**Your task:**
Each line below should be retyped exactly, with no pictures.

**Data extracts:**
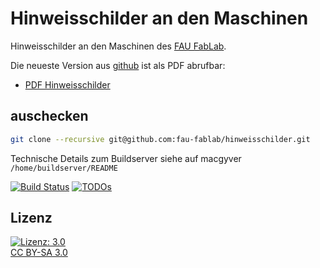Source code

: Hinweisschilder an den Maschinen
================================

Hinweisschilder an den Maschinen des [FAU FabLab](https://fablab.fau.de).

Die neueste Version aus [github](https://github.com/fau-fablab/hinweisschilder) ist als PDF abrufbar:

- [PDF Hinweisschilder](https://user.fablab.fau.de/~buildserver/hinweisschilder/hinweisschilder.pdf)

auschecken
----------

```bash
git clone --recursive git@github.com:fau-fablab/hinweisschilder.git
```

Technische Details zum Buildserver siehe auf macgyver `/home/buildserver/README`

[![Build Status](https://user.fablab.fau.de/~buildserver/hinweisschilder/status.svg)](https://user.fablab.fau.de/~buildserver/hinweisschilder/)
[![TODOs](https://user.fablab.fau.de/~buildserver/hinweisschilder/status-todos.svg)](https://user.fablab.fau.de/~buildserver/hinweisschilder/)

Lizenz
------

[![Lizenz: 3.0](https://licensebuttons.net/l/by-sa/3.0/de/88x31.png)</br>CC BY-SA 3.0](https://creativecommons.org/licenses/by-sa/3.0/)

**Your solution:**
Source code

: Hinweisschilder an den Maschinen
================================

Hinweisschilder an den Maschinen des [FAU FabLab](https://fablab.fau.de).

Die neueste Version aus [github](https://github.com/fau-fablab/hinweisschilder) ist als PDF abrufbar:

- [PDF Hinweisschilder](https://user.fablab.fau.de/~buildserver/hinweisschilder/hinweisschilder.pdf)

auschecken
----------

```bash
git clone --recursive git@github.com:fau-fablab/hinweisschilder.git
```

Technische Details zum Buildserver siehe auf macgyver `/home/buildserver/README`

[![Build Status](https://user.fablab.fau.de/~buildserver/hinweisschilder/status.svg)](https://user.fablab.fau.de/~buildserver/hinweisschilder/)
[![TODOs](https://user.fablab.fau.de/~buildserver/hinweisschilder/status-todos.svg)](https://user.fablab.fau.de/~buildserver/hinweisschilder/)

Lizenz
------

[![Lizenz: 3.0](https://licensebuttons.net/l/by-sa/3.0/de/88x31.png)</br>CC BY-SA 3.0](https://creativecommons.org/licenses/by-sa/3.0/)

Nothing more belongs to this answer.